Despite my best intentions, I haven’t quite been able to conquer this in myself. Every time I see someone from New Jersey doing something atrocious, especially in North Carolina, this prejudice bubbles up. I need only see somebody with a Northern accent being pushy, strident and generally uncivilized to have the Yankee stereotype reinforced. I know, of course, that many Northerners don’t fit this stereotype, and I wrestle with this bigotry, but every time I think I’ve got it pinned, it jumps back up again.”
These remarks aroused so much interest that Bledsoe devoted another column to the “Yankee problem.” He asserted that Yankees had “so fouled Yankeeland that it was no longer habitable,” and therefore they were fleeing southward. “The trouble with so many of these immigrants is that they tend to remain Yankees after they get here,” Bledsoe explained. “They look down their noses at local fashions and customs and have no desire to be assimilated. Instead, they want to remake North Carolina into New Jersey or Ohio or whatever.”

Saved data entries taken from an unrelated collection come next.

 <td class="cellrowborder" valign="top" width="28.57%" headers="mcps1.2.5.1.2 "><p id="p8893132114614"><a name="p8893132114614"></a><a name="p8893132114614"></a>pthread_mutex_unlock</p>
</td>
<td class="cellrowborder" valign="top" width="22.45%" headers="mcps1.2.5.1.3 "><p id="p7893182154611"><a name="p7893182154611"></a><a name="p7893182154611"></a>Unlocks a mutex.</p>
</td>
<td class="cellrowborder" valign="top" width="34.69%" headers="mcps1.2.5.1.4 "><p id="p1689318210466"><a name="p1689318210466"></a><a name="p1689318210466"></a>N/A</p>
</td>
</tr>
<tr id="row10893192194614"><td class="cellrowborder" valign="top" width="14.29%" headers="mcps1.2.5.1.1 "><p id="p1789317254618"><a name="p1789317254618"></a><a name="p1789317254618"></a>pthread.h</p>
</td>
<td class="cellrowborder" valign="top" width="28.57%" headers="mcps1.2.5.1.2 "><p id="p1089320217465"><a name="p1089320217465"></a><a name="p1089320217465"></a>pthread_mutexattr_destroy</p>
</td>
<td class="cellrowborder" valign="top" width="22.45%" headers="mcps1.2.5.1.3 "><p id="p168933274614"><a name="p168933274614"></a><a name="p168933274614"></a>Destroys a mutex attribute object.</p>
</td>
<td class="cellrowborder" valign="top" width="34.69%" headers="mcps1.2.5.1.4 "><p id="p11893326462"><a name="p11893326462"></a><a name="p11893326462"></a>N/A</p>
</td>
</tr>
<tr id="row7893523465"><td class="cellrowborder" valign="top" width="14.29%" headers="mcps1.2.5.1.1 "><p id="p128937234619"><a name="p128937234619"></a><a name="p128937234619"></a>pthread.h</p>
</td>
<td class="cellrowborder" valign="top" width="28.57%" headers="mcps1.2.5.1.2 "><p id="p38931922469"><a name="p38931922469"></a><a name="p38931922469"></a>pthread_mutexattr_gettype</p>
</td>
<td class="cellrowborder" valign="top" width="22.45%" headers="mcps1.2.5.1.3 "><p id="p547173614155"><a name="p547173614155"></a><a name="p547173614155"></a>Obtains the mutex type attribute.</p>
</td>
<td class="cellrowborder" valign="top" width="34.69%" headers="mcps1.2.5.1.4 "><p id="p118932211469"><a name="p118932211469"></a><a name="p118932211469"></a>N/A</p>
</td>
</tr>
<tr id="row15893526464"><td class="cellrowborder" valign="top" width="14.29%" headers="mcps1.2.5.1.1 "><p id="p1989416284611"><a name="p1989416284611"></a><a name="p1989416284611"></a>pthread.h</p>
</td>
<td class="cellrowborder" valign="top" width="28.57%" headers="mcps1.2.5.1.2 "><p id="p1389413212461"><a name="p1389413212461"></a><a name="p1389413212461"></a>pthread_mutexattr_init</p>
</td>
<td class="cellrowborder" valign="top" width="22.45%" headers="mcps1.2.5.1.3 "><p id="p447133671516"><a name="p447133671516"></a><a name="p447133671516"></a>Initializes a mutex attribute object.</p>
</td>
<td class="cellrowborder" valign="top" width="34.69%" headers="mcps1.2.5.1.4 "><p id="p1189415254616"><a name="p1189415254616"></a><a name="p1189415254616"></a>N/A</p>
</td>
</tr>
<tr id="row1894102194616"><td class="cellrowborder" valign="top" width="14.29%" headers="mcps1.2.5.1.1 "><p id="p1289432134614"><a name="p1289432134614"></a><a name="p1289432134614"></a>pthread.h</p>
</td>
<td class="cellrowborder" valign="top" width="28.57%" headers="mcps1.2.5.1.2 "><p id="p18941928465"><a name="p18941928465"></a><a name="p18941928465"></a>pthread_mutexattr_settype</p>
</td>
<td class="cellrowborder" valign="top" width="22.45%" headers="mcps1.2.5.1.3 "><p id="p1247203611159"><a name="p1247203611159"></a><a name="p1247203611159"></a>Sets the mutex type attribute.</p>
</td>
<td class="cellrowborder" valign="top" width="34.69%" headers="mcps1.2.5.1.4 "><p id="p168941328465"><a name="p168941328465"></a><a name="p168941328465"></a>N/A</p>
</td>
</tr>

Bledsoe went on to propose measures “to protect what is left of our unique culture.” These measures included “immigration quotas for Yankees,” the requirement of an “affidavit agreeing to the nobility of grits” and of other Southernisms, and “assimilation schools” that would teach newcomers such “essential things” as “how to talk right.”
(Northernizing the South, Richard N. Current, UGA Press, 1983, excerpts, pp. 6-9)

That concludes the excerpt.